January 12th, 2012

Can You Belize It: Dods Buys Rival DeHavilland
Ashcroft Pours in Another £6m – Increases Stake to 42.9%

In July last year Dods Plc, which Lord Ashcroft controlled 23% of at the time, bought PoliticsHome from two companies owned by Lord Ashcroft. In November Loss-making ePolitix.com and the House Magazine were merged with loss-making PoliticsHome. Today it seems Dods have made a real purchase rather than merely streamlining the paperwork. They are buying their rival DeHavilland Political Intelligence from Emap for £12.8 million. A merger is only a matter of time…

Given that Ashcroft has already made losses in the region of £5 million since his sojourn into the online political world began two years ago, a money-making plan is long overdue:

Dods will be placing two hundred million new ordinary shares at 5.5p each. Ashcroft has already increased his stake in the company to 42.9% by buying over half of them. Another £6 million ploughed in…


82 Comments

  1. 1
    Billy Bowden is the greatest umpire ever ! says:

    Think i might give it a miss.

    Like

  2. 2
    Spot The PR Crap says:

    Sounds like a piece of puffery.

    Like

    • 4
      Billy Bowden is the greatest umpire ever ! says:

      Does it show?

      Like

      • 14
        Neo-Guido says:

        yeah all those losses are great PR

        Like

        • 16
          The City says:

          Ashcroft believes his own bullshit. He thinks he’s a great man and that people want to sniff his doings.

          Like

        • 35
          Grumpy Old Man says:

          Ashcroft dabbles in politics the way russian oligarchs play footsie with PL soccer clubs. He’s not there to make a profit, he’s there to gain influence in the game of games. This is not an investment opportunity unless you need a loss for tax purposes.

          Like

  3. 3
    Ed Tourette says:

    Still losing less money than the Grauniad though….fuck, piss, bollox!

    Like

  4. 5

    Milfs are back.
    Not that I can see that advert for mature ladies.

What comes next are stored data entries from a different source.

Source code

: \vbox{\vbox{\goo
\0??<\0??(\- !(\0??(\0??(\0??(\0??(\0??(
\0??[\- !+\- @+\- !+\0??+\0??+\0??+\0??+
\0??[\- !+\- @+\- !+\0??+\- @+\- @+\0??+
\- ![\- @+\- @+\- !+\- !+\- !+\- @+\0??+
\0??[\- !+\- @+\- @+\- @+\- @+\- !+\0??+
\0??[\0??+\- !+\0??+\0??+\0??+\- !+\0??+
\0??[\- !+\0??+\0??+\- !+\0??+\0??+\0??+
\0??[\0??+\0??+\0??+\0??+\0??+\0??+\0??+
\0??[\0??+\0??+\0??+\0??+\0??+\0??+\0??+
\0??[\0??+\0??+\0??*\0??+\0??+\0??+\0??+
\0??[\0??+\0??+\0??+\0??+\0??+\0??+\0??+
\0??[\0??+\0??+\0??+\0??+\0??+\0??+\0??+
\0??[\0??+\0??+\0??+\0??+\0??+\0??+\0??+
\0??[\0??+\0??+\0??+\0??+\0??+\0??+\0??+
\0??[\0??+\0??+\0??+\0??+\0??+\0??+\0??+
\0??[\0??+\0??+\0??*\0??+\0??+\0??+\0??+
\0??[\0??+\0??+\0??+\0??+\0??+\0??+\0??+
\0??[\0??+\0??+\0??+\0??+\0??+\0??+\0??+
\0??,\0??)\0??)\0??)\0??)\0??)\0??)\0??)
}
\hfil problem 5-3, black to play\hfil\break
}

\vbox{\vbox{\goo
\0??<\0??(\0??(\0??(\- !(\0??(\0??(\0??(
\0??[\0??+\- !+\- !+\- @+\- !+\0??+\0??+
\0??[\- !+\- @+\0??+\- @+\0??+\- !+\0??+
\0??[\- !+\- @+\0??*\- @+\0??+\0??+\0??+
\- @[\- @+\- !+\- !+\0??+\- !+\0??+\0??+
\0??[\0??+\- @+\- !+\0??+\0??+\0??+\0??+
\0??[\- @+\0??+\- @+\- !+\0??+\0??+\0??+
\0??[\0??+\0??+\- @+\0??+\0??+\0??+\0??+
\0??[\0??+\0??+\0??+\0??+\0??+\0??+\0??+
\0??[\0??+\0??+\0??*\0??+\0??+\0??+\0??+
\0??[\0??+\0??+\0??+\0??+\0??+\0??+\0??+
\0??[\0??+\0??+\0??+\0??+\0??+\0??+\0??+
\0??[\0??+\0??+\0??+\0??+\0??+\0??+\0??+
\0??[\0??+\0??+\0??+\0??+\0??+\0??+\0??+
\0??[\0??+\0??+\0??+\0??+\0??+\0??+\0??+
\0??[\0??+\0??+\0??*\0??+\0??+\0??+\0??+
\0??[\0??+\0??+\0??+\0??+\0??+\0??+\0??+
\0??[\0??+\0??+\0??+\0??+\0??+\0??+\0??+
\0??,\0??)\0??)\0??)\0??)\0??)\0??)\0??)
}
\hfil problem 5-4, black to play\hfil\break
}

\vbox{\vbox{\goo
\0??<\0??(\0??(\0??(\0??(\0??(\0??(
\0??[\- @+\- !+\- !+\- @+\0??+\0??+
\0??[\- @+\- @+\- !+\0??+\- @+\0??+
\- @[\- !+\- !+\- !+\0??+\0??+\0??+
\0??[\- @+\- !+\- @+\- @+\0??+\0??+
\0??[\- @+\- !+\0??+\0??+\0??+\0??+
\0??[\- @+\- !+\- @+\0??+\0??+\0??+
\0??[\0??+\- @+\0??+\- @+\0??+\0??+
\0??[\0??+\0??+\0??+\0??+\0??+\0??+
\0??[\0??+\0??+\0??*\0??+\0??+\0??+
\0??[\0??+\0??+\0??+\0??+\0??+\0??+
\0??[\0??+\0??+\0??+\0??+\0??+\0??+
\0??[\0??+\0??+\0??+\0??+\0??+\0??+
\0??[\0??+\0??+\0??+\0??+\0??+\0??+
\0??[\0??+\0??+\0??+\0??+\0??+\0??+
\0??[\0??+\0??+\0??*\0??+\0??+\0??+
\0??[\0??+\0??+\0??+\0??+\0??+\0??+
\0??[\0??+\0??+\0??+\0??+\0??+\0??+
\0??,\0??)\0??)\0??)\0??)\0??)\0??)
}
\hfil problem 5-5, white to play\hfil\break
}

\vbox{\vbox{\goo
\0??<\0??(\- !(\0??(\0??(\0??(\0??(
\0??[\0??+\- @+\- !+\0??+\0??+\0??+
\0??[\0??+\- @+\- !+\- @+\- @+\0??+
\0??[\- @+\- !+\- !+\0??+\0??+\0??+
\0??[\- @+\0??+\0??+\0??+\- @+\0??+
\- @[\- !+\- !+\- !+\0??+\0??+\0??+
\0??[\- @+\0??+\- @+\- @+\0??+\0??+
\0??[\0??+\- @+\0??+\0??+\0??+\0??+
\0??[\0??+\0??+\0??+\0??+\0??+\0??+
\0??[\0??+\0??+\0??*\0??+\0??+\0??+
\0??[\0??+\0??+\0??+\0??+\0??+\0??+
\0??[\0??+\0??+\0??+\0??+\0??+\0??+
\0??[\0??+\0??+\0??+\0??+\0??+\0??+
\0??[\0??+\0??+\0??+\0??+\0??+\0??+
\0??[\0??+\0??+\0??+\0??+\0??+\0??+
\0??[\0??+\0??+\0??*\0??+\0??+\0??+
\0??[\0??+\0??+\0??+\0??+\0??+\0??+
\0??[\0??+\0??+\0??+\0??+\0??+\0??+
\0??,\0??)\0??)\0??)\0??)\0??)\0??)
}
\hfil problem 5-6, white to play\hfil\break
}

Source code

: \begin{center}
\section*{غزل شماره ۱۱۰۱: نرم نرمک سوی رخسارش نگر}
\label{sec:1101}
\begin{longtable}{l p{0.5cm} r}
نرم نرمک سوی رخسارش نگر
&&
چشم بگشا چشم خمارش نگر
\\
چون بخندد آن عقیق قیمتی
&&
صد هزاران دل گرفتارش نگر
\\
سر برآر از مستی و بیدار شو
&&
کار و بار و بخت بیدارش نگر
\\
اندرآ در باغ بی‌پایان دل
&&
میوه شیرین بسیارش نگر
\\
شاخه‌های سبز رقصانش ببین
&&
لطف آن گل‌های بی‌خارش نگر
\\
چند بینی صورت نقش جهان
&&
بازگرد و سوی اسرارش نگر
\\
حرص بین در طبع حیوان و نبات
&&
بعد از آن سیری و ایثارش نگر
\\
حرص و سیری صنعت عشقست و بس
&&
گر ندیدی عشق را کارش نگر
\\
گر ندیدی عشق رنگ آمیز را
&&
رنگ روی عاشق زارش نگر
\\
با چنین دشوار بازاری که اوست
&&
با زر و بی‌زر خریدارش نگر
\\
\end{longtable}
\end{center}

    I just get adverts for tickets for swan lake..oh yes..

    Like

  5. 6
    Gonk says:

    It’ll never get off the ground.

    Like

  6. 7
    Let the Hain take the strain says:

    Like

  7. 11
    Comet says:

    I thought DeHavilland made planes.

    Like

    • 18

      Was an actress, surely?

      Like

    • 22
      Mars, The God Of War says:

      They also made the Blue Streak ‘satellite launch vehicle’.

      Like

    • 30
      Mosquito says:

      Like

      • 31
        Biggles says:

        I want one.

        Like

      • 41
        Grumpy Old Man says:

        Thanks for that. The RAF were using them for target towing until the late 70’s. But I don’t think that 1 flying example is left. Too much woodworm.

        Like

        • 52

          *Note to defence ministry procurement

          The Mosquito was rejected twice by the air ministry.

          Like

          • The Paragnostic says:

            Bloody good job we had them at the end of the war though – they were about the only thing we had that could chase down a V1 “doodlebug”.

            Like

          • CE mark says:

            Nothing like war to foster ingenuity and set people free to think outside the box.

            Like

          • genghiz the kahn says:

            Wooden and composite construction, liquid cooled powerful engines, no turrets, no gunners.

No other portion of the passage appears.